Oleh : Ressa Ristia Nur Aidah
Pemerintah membuka keran impor garam sebanyak 3,07 juta ton di tahun 2021. Keputusan ini diambil dalam rapat Kementerian Koordinator Bidang Perekonomian pada 25 Januari 2021.
Impor garam di tahun ini melanjutkan tren kenaikan setidaknya dalam 5 tahun terakhir. Jika terealisasi seluruhnya, impor 2021 ini juga akan menjadi yang terbesar sepanjang sejarah Indonesia. Menurut data UN Comtrade, impor garam terbesar RI pernah dicapai pada 2018 sebanyak 2,839 juta ton dan 2011 2,835 juta ton. [tirto.id]
Ketua Asosiasi Petani Garam Indonesia (APGI) Jakfar Sodikin menyayangkan keputusan impor garam yang terus berlanjut, apalagi disertai pembatalan target swasembada. APGI menilai impor garam akan semakin membuat petambak terpuruk karena harga garam di tingkat petani akan semakin tertekan seiring membanjirnya pasokan garam impor.
Belum lagi masuknya garam impor akan membuat pengusaha semakin enggan menyerap garam petani. Di awal Januari 2021 saja, ada sisa 800 ribu ton stok garam petani yang tidak terserap dari tahun-tahun sebelumnya karena pemerintah lebih cenderung mengandalkan impor.

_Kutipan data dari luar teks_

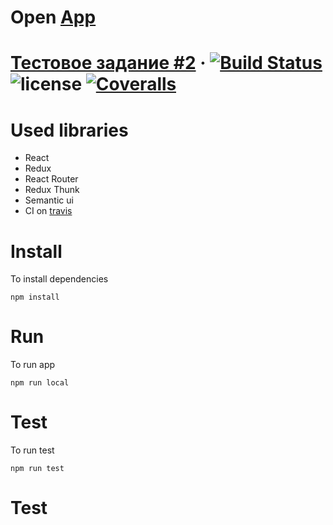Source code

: # Open [App](https://react-redux-test-2.herokuapp.com)

# [Тестовое задание #2](https://vk.com/@maxpfrontend-testovoe-zadanie-2) &middot; [![Build Status](https://travis-ci.org/artbocha/react-redux-test-task-2.svg?branch=master)](https://travis-ci.org/artbocha/react-redux-test-task-2) ![license](https://img.shields.io/github/license/mashape/apistatus.svg) [![Coveralls][coveralls-badge]][coveralls]

[coveralls-badge]: https://img.shields.io/coveralls/artbocha/react-redux-test-task-2/master.png?style=flat-square
[coveralls]: https://coveralls.io/github/artbocha/react-redux-test-task-2

# Used libraries

* React
* Redux
* React Router
* Redux Thunk
* Semantic ui
* CI on [travis](https://travis-ci.org)

# Install

To install dependencies

```shell
npm install
```

# Run

To run app

```shell
npm run local
```

# Test

To run test

```shell
npm run test
```

# Test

Ketika impor mulai dibiarkan tak terkendali tanpa memprioritaskan garam dalam negeri, produksi pun ikut turun. Dari 2,85 juta ton (2019) menjadi 1,36 juta ton (2020). Situasi ini juga diperburuk oleh kendala cuaca La Nina.
Keputusan impor garam sesuai UU Cipta Kerja membawa malapetaka bagi rakyatnya sendiri khususnya petani garam. Panen garam melimpah, tapi tak laku di pasaran. Inikah cara mematikan petani secara perlahan?
Alih-alih membuat kebijakan sistematis memenuhi kebutuhan garam industri, melalui keputusan impor garam (sesuai UU Cipta Kerja) pemerintah justru membatalkan target swasembada dan mengabaikan jeritan petambak garam akibat panen melimpah dan tidak lakunya garam local atau sangat rendahnya harga jual.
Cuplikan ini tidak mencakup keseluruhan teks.